• _Task prompt_
What lines in the records below mention "Integration"? List them all.

*** Source data ***

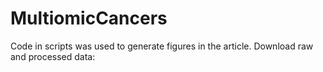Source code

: # MultiomicCancers
Code in scripts was used to generate figures in the article. 
Download raw and processed data: 
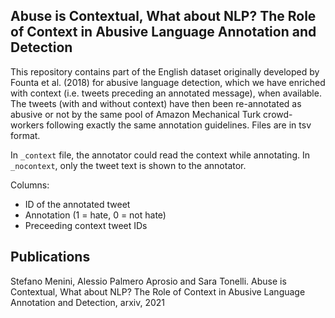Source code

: ##  Abuse is Contextual, What about NLP? The Role of Context in Abusive Language Annotation and Detection

This repository contains part of the English dataset originally developed by Founta et al. (2018) for abusive language detection, which we have enriched with context (i.e. tweets preceding an annotated message), when available. The tweets (with and without context) have then been re-annotated as abusive or not by the same pool of Amazon Mechanical Turk crowd-workers following exactly the same annotation guidelines. 
Files are in tsv format.

In `_context` file, the annotator could read the context while annotating. In `_nocontext`, only the tweet text is shown to the annotator.

Columns:
* ID of the annotated tweet
* Annotation (1 = hate, 0 = not hate)
* Preceeding context tweet IDs

## Publications
Stefano Menini, Alessio Palmero Aprosio and Sara Tonelli. Abuse is Contextual, What about NLP? The Role of Context in Abusive Language Annotation and Detection, arxiv, 2021
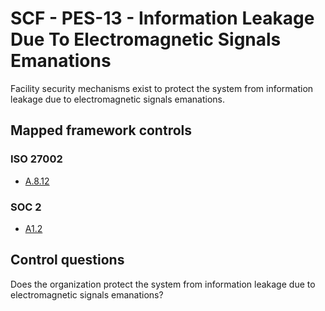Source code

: # SCF - PES-13 - Information Leakage Due To Electromagnetic Signals Emanations
Facility security mechanisms exist to protect the system from information leakage due to electromagnetic signals emanations. 
## Mapped framework controls
### ISO 27002
- [A.8.12](../iso27002/a-8.md#a812)
  
### SOC 2
- [A1.2](../soc2/a12.md)
  
## Control questions
Does the organization protect the system from information leakage due to electromagnetic signals emanations? 
  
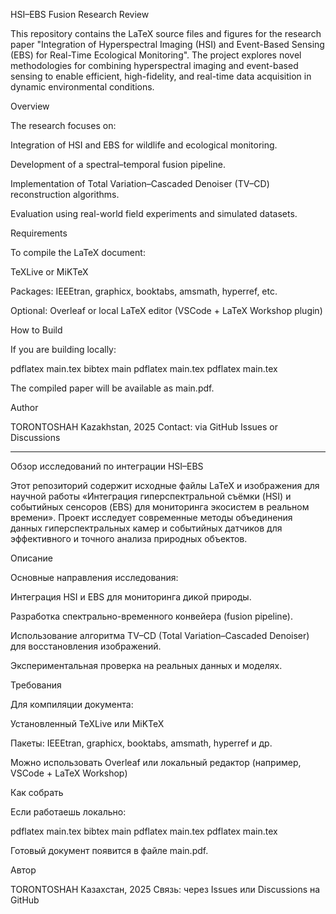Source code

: HSI–EBS Fusion Research Review

This repository contains the LaTeX source files and figures for the research paper "Integration of Hyperspectral Imaging (HSI) and Event-Based Sensing (EBS) for Real-Time Ecological Monitoring".
The project explores novel methodologies for combining hyperspectral imaging and event-based sensing to enable efficient, high-fidelity, and real-time data acquisition in dynamic environmental conditions.

Overview

The research focuses on:

Integration of HSI and EBS for wildlife and ecological monitoring.

Development of a spectral–temporal fusion pipeline.

Implementation of Total Variation–Cascaded Denoiser (TV–CD) reconstruction algorithms.

Evaluation using real-world field experiments and simulated datasets.

Requirements

To compile the LaTeX document:

TeXLive or MiKTeX

Packages: IEEEtran, graphicx, booktabs, amsmath, hyperref, etc.

Optional: Overleaf or local LaTeX editor (VSCode + LaTeX Workshop plugin)

How to Build

If you are building locally:

pdflatex main.tex
bibtex main
pdflatex main.tex
pdflatex main.tex


The compiled paper will be available as main.pdf.

Author

TORONTOSHAH
Kazakhstan, 2025
Contact: via GitHub Issues or Discussions

------------------------------------------------------------------------------------------------------------------------------------------------------------------------------------------------------------------------------------------------------------

Обзор исследований по интеграции HSI–EBS

Этот репозиторий содержит исходные файлы LaTeX и изображения для научной работы «Интеграция гиперспектральной съёмки (HSI) и событийных сенсоров (EBS) для мониторинга экосистем в реальном времени».
Проект исследует современные методы объединения данных гиперспектральных камер и событийных датчиков для эффективного и точного анализа природных объектов.

Описание

Основные направления исследования:

Интеграция HSI и EBS для мониторинга дикой природы.

Разработка спектрально-временного конвейера (fusion pipeline).

Использование алгоритма TV–CD (Total Variation–Cascaded Denoiser) для восстановления изображений.

Экспериментальная проверка на реальных данных и моделях.

Требования

Для компиляции документа:

Установленный TeXLive или MiKTeX

Пакеты: IEEEtran, graphicx, booktabs, amsmath, hyperref и др.

Можно использовать Overleaf или локальный редактор (например, VSCode + LaTeX Workshop)

Как собрать

Если работаешь локально:

pdflatex main.tex
bibtex main
pdflatex main.tex
pdflatex main.tex


Готовый документ появится в файле main.pdf.

Автор

TORONTOSHAH
Казахстан, 2025
Связь: через Issues или Discussions на GitHub
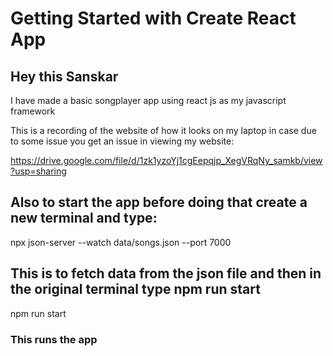 # Getting Started with Create React App

## Hey this Sanskar 

I have made a basic songplayer app using react js as my javascript framework

This is a recording of the website of how it looks on my laptop in case due to some issue you get an issue in viewing my website:

https://drive.google.com/file/d/1zk1yzoYj1cgEepqjp_XegVRqNy_samkb/view?usp=sharing

## Also to start the app before doing that create a new terminal and type:

npx json-server --watch data/songs.json --port 7000 

## This is to fetch data from the json file and then in the original terminal type npm run start 

npm run start

### This runs the app

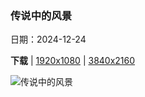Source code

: ### 传说中的风景

日期：2024-12-24

**下载**  |  [1920x1080](https://cn.bing.com/th?id=OHR.CovadongaWinter_ZH-CN2873340163_1920x1080.jpg)  |  [3840x2160](https://cn.bing.com/th?id=OHR.CovadongaWinter_ZH-CN2873340163_UHD.jpg)

![传说中的风景](https://cn.bing.com/th?id=OHR.CovadongaWinter_ZH-CN2873340163_1920x1080.jpg "科瓦东加湖，阿斯图里亚斯，西班牙 (© Carlos Fernandez/Getty Images)")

***

• _Written answer_
This repository contains the LaTeX source files and figures for the research paper "Integration of Hyperspectral Imaging (HSI) and Event-Based Sensing (EBS) for Real-Time Ecological Monitoring".
Integration of HSI and EBS for wildlife and ecological monitoring.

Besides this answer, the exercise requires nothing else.